**Data extracts:**
*** Begin section ***

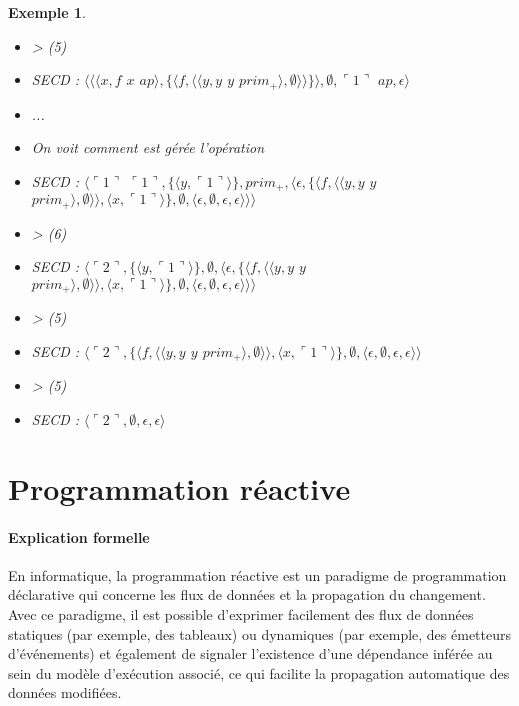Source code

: \documentclass[10pt,a4paper]{report}
\newtheorem{ex}{Exemple}
\begin{document}
\begin{ex}
\begin{itemize}
		\item[] > (5)
		\item[] SECD : $\langle\langle\langle x,f$ $x$ $ap\rangle,\{\langle f,\langle\langle y,y$ $y$ $prim_{+}\rangle,\emptyset\rangle\rangle\}\rangle,\emptyset,\ulcorner 1\urcorner$ $ap,\epsilon\rangle$
		\item[] ...
		\item[] On voit comment est gérée l'opération
		\item[] SECD : $\langle\ulcorner 1\urcorner$ $\ulcorner 1\urcorner,\{\langle y,\ulcorner 1\urcorner\rangle\},prim_{+},\langle\epsilon,\{\langle f,\langle\langle y,y$ $y$ $prim_{+}\rangle,\emptyset\rangle\rangle,\langle x,\ulcorner 1\urcorner\rangle\} ,\emptyset,\langle\epsilon,\emptyset,\epsilon,\epsilon\rangle\rangle\rangle$
		\item[] > (6)
		\item[] SECD : $\langle\ulcorner 2\urcorner,\{\langle y,\ulcorner 1\urcorner\rangle\},\emptyset,\langle\epsilon,\{\langle f,\langle\langle y,y$ $y$ $prim_{+}\rangle,\emptyset\rangle\rangle,\langle x,\ulcorner 1\urcorner\rangle\} ,\emptyset,\langle\epsilon,\emptyset,\epsilon,\epsilon\rangle\rangle\rangle$
		\item[] > (5)
		\item[] SECD : $\langle\ulcorner 2\urcorner,\{\langle f,\langle\langle y,y$ $y$ $prim_{+}\rangle,\emptyset\rangle\rangle,\langle x,\ulcorner 1\urcorner\rangle\} ,\emptyset,\langle\epsilon,\emptyset,\epsilon,\epsilon\rangle\rangle$
		\item[] > (5)
		\item[] SECD : $\langle\ulcorner 2\urcorner,\emptyset,\epsilon,\epsilon\rangle$
	\end{itemize}
\end{ex}
\newpage



\section{Programmation réactive}


\paragraph{Explication formelle}
En informatique, la programmation réactive est un paradigme de programmation déclarative qui concerne les flux de données et la propagation du changement. Avec ce paradigme, il est possible d’exprimer facilement des flux de données statiques (par exemple, des tableaux) ou dynamiques (par exemple, des émetteurs d’événements) et également de signaler l’existence d’une dépendance inférée au sein du modèle d’exécution associé, ce qui facilite la propagation automatique des données modifiées.
\medbreak
\end{document}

*** End section ***

**What the exercise asks:** Lines, not occurrences, are what count: report how many lines of the records above include the word "réactive", and nothing else.

**Finished task:** 2